#### YOUR GOAL
In the entries below, find the line with "Copernicus Land Monitoring" and the line with "($\leq$0.25~ha minimum mapping". Return those two lines and all lines between them, exactly.

#### RECORDS PROVIDED
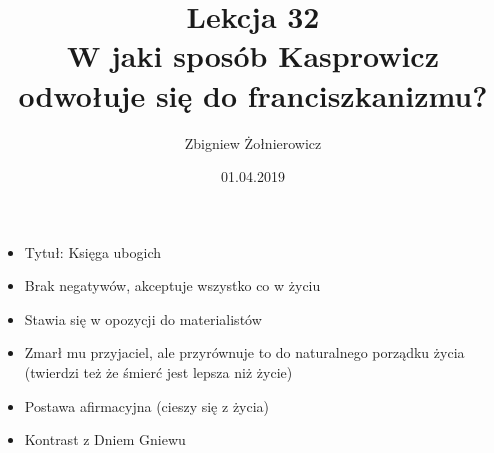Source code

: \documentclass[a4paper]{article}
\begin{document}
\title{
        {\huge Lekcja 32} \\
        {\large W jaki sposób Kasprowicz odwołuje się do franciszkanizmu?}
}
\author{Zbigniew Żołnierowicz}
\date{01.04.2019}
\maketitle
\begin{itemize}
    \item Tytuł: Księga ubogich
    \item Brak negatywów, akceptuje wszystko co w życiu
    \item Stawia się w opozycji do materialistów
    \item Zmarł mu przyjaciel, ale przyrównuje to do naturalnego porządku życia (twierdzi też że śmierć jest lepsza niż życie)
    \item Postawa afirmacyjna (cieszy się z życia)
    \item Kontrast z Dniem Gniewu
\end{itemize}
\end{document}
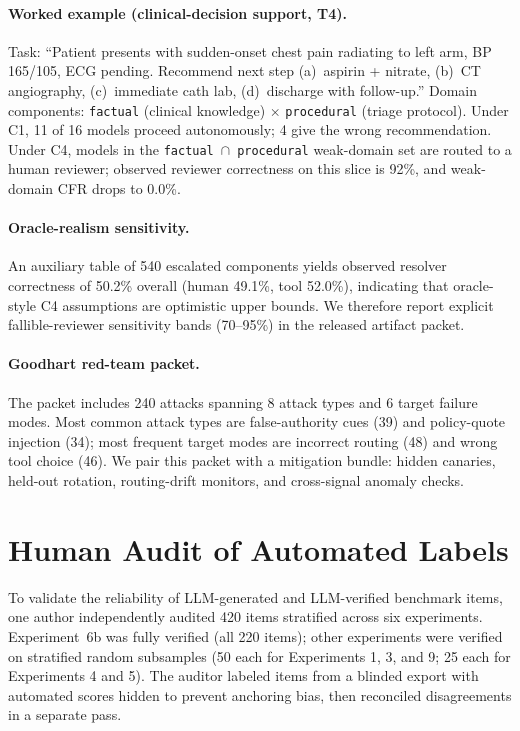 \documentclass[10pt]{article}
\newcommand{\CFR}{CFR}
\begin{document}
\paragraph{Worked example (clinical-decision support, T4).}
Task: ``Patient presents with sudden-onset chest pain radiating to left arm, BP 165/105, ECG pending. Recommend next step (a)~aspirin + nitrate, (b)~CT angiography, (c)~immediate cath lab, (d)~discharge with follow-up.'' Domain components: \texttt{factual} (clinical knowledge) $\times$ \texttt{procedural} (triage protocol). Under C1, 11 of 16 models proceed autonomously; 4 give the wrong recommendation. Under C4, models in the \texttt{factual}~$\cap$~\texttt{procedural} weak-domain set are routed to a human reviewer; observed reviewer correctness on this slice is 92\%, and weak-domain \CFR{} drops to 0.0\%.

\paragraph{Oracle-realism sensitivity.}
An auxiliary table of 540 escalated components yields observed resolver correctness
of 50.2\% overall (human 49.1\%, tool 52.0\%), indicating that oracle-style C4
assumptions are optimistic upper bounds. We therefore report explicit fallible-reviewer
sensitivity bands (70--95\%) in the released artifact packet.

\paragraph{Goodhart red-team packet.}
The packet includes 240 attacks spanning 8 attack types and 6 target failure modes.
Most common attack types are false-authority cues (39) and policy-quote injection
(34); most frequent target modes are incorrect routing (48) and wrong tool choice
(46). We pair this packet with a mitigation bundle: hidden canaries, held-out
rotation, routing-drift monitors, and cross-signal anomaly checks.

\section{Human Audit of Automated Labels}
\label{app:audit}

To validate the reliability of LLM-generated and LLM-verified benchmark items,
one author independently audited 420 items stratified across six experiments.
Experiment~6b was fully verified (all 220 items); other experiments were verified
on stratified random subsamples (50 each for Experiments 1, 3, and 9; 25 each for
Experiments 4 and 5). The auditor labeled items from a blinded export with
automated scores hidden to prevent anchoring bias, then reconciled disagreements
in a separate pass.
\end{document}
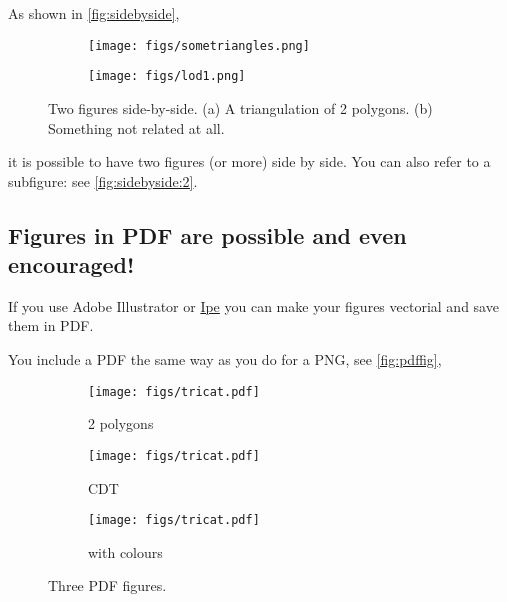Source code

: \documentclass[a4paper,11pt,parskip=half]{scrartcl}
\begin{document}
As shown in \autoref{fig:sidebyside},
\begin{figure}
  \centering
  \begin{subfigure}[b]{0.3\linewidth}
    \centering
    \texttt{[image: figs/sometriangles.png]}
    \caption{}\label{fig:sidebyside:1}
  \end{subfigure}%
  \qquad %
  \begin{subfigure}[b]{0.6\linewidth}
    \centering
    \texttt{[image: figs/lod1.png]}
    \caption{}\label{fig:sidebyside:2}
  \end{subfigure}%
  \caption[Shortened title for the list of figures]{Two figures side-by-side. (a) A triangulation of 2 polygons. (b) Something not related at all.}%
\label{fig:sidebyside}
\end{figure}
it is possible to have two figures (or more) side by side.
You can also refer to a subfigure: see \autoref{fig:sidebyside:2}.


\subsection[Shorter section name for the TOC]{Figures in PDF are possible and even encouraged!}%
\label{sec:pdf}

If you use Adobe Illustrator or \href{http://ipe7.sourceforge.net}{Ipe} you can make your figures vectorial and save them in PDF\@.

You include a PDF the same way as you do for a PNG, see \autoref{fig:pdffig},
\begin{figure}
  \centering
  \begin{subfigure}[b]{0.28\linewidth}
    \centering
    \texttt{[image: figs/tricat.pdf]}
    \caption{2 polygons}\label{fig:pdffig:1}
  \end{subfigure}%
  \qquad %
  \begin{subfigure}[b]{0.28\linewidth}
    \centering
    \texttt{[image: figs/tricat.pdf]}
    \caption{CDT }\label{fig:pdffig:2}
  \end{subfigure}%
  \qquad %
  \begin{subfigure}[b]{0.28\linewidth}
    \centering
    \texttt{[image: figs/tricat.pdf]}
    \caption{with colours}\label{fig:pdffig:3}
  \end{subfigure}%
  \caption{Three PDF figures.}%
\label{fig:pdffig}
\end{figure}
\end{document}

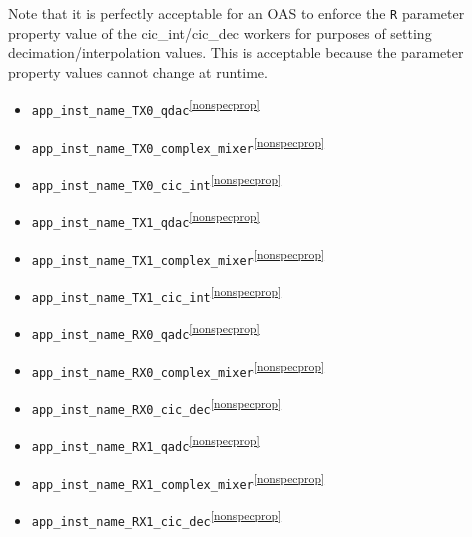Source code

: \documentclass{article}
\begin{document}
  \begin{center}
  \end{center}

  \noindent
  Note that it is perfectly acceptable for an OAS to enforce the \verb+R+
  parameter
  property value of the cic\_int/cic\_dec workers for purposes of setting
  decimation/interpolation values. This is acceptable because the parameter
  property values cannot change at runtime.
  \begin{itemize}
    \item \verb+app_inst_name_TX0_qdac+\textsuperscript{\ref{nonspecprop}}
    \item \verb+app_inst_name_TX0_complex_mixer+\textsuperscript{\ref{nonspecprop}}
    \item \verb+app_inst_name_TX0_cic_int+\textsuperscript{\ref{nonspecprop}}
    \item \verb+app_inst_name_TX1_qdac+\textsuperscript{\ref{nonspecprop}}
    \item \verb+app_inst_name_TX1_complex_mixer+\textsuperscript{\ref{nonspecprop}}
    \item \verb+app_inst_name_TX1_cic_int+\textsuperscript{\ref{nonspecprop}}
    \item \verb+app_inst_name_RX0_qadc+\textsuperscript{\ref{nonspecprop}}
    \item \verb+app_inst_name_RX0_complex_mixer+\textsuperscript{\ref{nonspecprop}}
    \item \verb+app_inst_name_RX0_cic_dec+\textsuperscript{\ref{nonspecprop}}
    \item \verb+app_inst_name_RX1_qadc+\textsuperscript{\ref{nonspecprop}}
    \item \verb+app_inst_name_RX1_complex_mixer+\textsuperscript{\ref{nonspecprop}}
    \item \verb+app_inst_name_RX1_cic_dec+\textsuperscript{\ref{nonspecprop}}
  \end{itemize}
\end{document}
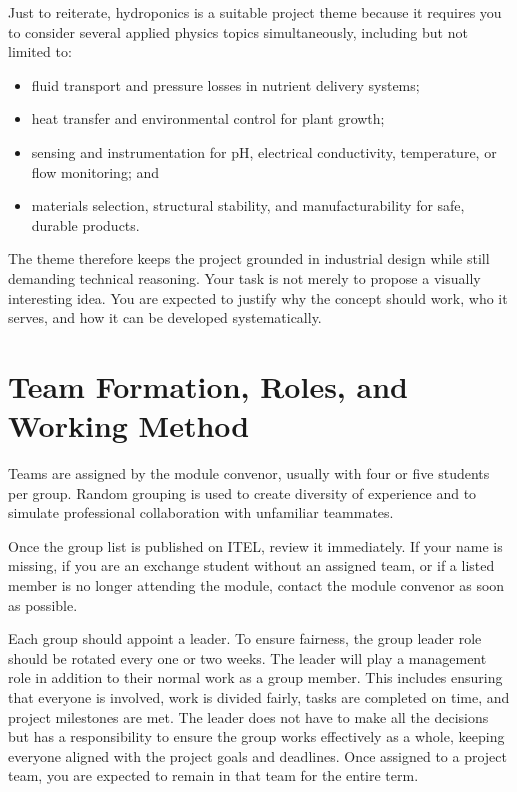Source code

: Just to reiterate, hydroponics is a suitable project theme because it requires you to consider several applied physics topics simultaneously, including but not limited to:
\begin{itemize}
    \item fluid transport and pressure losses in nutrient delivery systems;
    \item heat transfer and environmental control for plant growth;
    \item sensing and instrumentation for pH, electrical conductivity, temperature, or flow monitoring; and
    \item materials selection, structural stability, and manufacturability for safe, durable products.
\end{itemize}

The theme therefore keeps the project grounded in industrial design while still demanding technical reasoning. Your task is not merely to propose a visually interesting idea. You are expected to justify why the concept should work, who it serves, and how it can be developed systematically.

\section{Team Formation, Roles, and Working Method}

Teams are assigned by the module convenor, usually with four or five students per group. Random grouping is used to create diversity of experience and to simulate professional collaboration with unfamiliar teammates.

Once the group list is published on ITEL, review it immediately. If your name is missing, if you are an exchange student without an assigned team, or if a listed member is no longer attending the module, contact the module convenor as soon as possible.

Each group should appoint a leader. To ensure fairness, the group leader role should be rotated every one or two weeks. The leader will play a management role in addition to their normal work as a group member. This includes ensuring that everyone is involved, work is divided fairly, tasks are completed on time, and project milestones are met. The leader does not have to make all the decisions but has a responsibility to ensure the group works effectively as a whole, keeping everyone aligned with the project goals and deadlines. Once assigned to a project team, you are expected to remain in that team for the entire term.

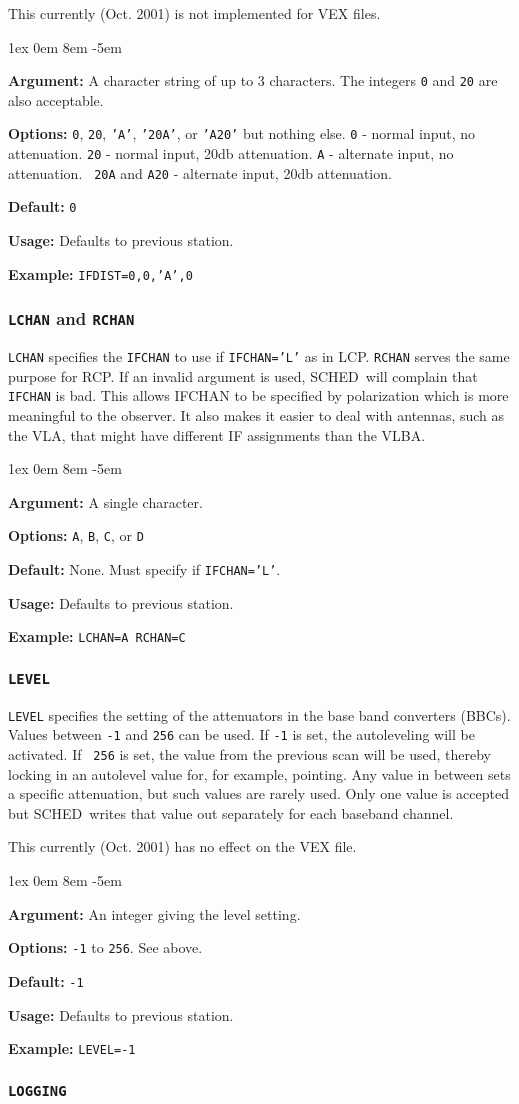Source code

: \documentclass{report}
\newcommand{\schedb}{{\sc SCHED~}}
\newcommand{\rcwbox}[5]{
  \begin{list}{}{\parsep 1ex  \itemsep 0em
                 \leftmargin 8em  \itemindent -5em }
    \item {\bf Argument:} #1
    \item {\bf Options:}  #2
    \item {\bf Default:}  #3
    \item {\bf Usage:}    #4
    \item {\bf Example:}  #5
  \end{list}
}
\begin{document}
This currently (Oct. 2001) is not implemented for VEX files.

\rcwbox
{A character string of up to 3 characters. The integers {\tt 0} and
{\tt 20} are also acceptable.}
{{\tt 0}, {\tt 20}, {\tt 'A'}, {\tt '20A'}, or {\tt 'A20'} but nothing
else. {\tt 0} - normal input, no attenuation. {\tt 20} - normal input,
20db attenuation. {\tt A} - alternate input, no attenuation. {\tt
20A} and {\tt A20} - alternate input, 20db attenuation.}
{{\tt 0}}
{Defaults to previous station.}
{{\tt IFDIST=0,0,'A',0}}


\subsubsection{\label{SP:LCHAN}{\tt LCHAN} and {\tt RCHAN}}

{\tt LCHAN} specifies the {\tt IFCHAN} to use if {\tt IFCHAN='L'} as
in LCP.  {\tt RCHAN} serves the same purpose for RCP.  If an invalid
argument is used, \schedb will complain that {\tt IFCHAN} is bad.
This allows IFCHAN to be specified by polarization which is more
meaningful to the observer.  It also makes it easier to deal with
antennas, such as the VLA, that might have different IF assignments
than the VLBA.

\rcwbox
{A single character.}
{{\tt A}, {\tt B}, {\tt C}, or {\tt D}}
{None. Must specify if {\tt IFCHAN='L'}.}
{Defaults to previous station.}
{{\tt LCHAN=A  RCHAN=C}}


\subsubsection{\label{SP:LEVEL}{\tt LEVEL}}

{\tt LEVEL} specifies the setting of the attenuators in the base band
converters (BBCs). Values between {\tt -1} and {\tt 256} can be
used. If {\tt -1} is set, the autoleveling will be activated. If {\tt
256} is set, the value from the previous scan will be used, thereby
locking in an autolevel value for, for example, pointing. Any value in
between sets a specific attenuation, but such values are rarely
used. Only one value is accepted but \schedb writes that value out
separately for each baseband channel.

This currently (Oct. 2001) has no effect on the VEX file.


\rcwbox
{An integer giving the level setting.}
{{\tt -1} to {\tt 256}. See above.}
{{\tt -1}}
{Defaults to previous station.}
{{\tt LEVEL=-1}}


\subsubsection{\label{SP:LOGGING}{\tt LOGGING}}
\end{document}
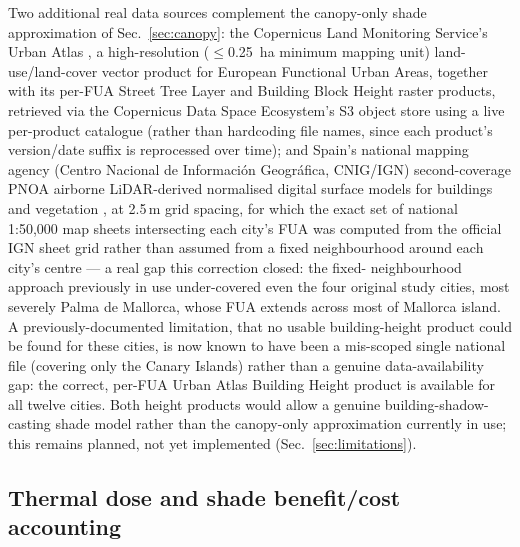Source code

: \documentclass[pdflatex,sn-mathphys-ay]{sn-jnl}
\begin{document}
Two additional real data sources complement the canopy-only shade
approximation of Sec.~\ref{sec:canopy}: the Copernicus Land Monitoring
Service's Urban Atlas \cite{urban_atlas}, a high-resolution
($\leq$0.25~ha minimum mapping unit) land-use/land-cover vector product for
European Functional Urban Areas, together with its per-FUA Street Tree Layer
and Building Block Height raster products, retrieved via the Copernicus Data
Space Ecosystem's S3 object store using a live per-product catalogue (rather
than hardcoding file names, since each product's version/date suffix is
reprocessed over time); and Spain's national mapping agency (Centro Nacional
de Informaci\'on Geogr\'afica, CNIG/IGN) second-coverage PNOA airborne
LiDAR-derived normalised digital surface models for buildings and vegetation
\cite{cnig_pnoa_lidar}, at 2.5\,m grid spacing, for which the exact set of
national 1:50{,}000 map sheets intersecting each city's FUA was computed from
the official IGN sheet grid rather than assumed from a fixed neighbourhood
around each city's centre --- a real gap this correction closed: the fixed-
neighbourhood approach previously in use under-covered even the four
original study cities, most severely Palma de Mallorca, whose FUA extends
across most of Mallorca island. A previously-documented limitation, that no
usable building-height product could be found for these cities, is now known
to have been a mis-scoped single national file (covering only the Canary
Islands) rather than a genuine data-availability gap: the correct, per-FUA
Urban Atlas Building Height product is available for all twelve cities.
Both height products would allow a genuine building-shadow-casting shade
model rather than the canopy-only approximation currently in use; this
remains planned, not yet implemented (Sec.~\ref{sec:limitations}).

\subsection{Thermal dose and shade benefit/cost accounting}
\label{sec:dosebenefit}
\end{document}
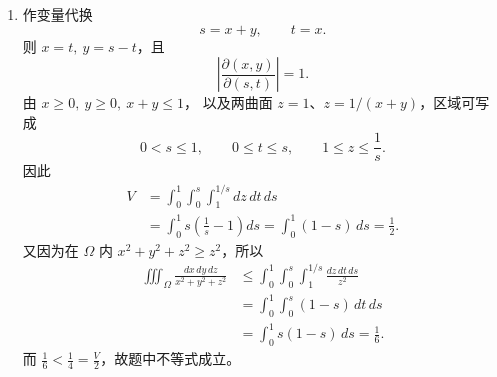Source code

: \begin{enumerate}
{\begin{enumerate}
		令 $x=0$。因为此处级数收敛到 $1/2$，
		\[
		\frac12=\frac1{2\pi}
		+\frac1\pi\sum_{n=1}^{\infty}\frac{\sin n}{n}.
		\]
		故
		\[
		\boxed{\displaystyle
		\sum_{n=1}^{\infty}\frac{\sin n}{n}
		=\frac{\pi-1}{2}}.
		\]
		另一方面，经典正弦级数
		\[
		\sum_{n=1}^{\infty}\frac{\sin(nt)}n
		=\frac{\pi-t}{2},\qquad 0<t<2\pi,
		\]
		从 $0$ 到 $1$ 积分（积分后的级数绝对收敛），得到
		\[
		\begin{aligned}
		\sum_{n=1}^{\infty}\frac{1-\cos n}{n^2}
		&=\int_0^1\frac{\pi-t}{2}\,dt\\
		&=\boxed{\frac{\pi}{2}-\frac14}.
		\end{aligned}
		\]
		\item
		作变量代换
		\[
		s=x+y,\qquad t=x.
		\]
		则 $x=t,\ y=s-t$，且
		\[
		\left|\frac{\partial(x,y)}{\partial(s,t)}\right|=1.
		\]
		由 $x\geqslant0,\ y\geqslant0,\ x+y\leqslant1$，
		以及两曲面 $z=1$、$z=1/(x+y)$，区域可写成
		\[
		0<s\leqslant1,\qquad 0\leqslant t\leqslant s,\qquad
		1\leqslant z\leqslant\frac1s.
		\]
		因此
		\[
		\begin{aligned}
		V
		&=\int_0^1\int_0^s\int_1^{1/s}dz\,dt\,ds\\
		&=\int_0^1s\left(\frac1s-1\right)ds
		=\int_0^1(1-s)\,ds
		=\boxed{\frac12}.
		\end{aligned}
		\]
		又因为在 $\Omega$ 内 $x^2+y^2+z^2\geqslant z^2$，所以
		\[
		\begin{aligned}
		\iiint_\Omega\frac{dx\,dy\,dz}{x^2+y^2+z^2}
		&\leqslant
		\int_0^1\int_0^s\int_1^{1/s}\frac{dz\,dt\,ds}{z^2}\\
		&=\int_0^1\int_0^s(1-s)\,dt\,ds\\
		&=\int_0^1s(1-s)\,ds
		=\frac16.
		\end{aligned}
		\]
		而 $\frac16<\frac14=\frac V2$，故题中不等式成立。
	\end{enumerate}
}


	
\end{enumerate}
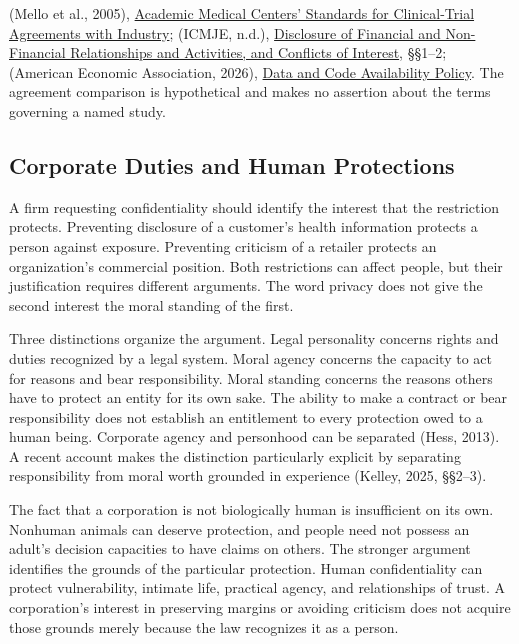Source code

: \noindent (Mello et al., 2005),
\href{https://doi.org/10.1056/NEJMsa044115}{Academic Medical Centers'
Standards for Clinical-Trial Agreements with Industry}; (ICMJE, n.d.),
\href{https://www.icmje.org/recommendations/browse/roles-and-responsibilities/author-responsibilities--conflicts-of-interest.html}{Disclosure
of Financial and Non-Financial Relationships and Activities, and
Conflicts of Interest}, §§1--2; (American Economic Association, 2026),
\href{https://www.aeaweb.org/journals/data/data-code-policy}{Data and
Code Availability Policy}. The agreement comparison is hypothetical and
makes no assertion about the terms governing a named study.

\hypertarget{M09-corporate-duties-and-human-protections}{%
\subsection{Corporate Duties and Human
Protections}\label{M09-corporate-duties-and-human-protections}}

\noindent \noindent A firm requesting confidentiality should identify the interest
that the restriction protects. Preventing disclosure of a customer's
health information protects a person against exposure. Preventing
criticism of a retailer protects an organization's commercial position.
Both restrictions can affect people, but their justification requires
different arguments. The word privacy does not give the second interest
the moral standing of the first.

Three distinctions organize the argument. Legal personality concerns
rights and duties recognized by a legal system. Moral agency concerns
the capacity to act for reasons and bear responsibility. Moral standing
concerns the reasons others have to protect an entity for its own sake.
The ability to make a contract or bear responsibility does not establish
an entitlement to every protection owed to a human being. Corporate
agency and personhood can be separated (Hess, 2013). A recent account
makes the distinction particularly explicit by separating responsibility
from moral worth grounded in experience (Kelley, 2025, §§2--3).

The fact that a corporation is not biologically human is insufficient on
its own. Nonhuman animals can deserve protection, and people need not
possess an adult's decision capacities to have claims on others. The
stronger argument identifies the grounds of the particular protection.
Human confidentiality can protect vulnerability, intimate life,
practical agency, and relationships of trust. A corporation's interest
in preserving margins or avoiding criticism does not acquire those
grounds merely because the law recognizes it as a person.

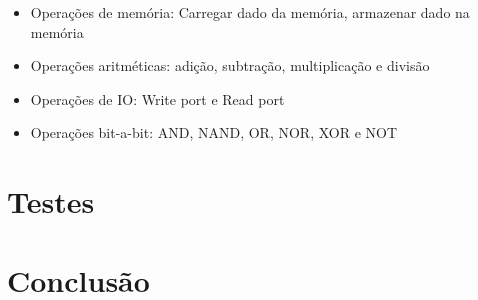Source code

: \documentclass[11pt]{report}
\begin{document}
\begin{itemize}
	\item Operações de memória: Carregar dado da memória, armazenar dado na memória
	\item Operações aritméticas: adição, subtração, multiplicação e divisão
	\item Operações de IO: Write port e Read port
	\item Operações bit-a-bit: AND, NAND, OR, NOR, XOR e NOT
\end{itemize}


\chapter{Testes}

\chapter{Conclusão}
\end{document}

#### RESPONSE TO THE TASK
approximation of Sec.~\ref{sec:canopy}: the Copernicus Land Monitoring
Service's Urban Atlas \cite{urban_atlas}, a high-resolution
($\leq$0.25~ha minimum mapping unit) land-use/land-cover vector product for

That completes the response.